◆ **Task prompt**
The lines to copy are those with "Android" in them. Pull each one from the entries below.

*** Exercise material ***

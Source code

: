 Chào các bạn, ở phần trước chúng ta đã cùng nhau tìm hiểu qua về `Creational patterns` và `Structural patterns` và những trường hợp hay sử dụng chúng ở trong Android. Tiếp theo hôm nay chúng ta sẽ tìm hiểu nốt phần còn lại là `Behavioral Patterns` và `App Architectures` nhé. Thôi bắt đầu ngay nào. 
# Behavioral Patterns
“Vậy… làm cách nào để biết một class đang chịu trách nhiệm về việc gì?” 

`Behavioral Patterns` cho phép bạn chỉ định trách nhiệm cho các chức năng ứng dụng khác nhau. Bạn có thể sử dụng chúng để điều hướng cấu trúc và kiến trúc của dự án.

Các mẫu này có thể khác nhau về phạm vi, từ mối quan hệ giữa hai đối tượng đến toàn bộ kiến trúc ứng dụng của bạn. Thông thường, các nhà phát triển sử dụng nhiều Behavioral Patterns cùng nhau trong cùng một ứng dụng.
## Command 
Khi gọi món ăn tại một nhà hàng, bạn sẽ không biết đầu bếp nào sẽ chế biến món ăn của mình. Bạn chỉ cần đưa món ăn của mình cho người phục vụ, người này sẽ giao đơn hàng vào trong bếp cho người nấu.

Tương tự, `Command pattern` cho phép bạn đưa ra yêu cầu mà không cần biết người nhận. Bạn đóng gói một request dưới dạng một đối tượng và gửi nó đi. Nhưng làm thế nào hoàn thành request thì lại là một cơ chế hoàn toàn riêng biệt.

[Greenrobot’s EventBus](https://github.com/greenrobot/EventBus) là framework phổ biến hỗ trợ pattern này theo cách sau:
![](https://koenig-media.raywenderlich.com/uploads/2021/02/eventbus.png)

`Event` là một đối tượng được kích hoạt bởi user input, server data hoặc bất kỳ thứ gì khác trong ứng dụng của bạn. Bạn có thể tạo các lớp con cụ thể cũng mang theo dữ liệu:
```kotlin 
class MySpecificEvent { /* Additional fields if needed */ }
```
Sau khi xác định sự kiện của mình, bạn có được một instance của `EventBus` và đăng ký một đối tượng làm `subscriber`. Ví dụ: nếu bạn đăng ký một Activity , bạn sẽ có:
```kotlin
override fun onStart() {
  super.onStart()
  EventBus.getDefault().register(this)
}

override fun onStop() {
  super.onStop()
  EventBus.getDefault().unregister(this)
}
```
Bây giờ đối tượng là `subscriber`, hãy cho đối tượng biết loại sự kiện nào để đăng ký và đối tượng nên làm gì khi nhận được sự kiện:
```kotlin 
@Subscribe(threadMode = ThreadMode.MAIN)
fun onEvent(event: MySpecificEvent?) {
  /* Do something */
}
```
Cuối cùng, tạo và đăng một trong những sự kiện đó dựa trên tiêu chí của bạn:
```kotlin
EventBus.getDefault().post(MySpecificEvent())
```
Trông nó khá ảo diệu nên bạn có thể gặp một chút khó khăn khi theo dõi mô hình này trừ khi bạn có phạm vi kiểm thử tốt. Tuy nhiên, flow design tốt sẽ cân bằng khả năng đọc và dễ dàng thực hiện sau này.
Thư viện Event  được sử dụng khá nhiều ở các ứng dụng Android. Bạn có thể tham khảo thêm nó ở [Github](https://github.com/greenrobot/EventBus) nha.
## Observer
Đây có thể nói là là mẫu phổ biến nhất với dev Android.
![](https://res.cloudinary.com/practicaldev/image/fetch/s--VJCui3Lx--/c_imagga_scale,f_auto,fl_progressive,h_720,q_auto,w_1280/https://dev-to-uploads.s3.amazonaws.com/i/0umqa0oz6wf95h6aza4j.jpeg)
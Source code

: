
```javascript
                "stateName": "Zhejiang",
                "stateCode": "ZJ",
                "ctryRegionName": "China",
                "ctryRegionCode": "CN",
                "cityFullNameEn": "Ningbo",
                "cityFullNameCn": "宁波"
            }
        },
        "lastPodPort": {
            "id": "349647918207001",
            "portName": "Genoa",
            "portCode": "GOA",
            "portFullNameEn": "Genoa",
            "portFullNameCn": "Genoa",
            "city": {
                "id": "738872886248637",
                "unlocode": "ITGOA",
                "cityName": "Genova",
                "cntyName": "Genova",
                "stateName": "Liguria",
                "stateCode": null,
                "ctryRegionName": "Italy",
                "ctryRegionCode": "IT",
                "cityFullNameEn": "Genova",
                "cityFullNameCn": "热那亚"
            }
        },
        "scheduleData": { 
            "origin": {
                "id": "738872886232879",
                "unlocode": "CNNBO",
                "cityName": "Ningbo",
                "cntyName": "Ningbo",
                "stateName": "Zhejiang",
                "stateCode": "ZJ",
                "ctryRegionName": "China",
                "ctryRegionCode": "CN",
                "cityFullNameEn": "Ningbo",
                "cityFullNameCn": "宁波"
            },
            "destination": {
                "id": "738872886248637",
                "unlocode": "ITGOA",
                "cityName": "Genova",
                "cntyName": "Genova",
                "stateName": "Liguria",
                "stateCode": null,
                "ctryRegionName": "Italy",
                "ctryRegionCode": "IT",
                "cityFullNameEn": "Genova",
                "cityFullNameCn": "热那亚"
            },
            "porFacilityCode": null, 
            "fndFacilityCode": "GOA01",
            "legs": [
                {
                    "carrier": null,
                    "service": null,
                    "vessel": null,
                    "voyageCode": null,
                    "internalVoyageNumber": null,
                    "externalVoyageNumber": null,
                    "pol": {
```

***

◆ **Completed exercise**
: Chào các bạn, ở phần trước chúng ta đã cùng nhau tìm hiểu qua về `Creational patterns` và `Structural patterns` và những trường hợp hay sử dụng chúng ở trong Android. Tiếp theo hôm nay chúng ta sẽ tìm hiểu nốt phần còn lại là `Behavioral Patterns` và `App Architectures` nhé. Thôi bắt đầu ngay nào. 
Thư viện Event  được sử dụng khá nhiều ở các ứng dụng Android. Bạn có thể tham khảo thêm nó ở [Github](https://github.com/greenrobot/EventBus) nha.
Đây có thể nói là là mẫu phổ biến nhất với dev Android.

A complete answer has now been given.